|Peanuts||1 Cup (16 tbs) (unsalted)|
|All purpose flour||2 Cup (32 tbs)|
|Butter/Margarine||1 Cup (16 tbs), softened|
|Light brown sugar||3⁄4 Cup (12 tbs), packed|
|Vanilla extract||1⁄2 Teaspoon|
|Baking soda||1⁄4 Teaspoon|
1. In blender at medium speed or in food processor with knife blade attached, grind 3/4 cup peanuts, a few portions at a time. Reserve remaining peanuts.

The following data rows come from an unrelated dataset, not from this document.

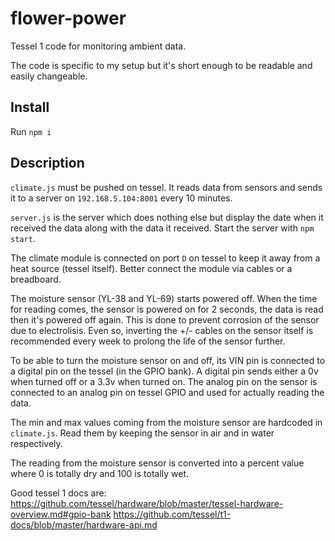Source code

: # flower-power
Tessel 1 code for monitoring ambient data.

The code is specific to my setup but it's short enough to be readable and easily changeable.

## Install

Run `npm i`

## Description

`climate.js` must be pushed on tessel. It reads data from sensors and sends it to a server on `192.168.5.104:8001` every 10 minutes.

`server.js` is the server which does nothing else but display the date when it received the data along with the data it received. Start the server with `npm start`.

The climate module is connected on port `D` on tessel to keep it away from a heat source (tessel itself). Better connect the module via cables or a breadboard.

The moisture sensor (YL-38 and YL-69) starts powered off. When the time for reading comes, the sensor is powered on for 2 seconds, the data is read then it's powered off again. This is done to prevent corrosion of the sensor due to electrolisis. Even so, inverting the +/- cables on the sensor itself is recommended every week to prolong the life of the sensor further.

To be able to turn the moisture sensor on and off, its VIN pin is connected to a digital pin on the tessel (in the GPIO bank). A digital pin sends either a 0v when turned off or a 3.3v when turned on. 
The analog pin on the sensor is connected to an analog pin on tessel GPIO and used for actually reading the data.

The min and max values coming from the moisture sensor are hardcoded in `climate.js`. Read them by keeping the sensor in air and in water respectively.

The reading from the moisture sensor is converted into a percent value where 0 is totally dry and 100 is totally wet.

Good tessel 1 docs are:
https://github.com/tessel/hardware/blob/master/tessel-hardware-overview.md#gpio-bank
https://github.com/tessel/t1-docs/blob/master/hardware-api.md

2. Into large bowl, measure flour and remaining ingredients except the peanuts. With mixer at low speed, beat ingredients until well blended, occasionally scraping bowl with rubber spatula. Stir in ground peanuts until well mixed. With hands, roll dough into three 5-inch-long logs. Wrap each log with plastic wrap and refrigerate about 2 hours or until dough is firm enough to slice. (Dough can be refrigerated up to 1 week before baking.)
3. Preheat oven to 350°F. Grease large cookie sheets. Slice one log crosswise into 1/4 inch-thick slices. Place slices, 1/2 inch apart, on cookie sheets; press a reserved peanut into top of each cookie.
4. Bake cookies 8 to 10 minutes until lightly browned. With pancake turner, remove cookies to wire racks to cool. Repeat with remaining logs and peanuts. Store cookies in tightly covered container.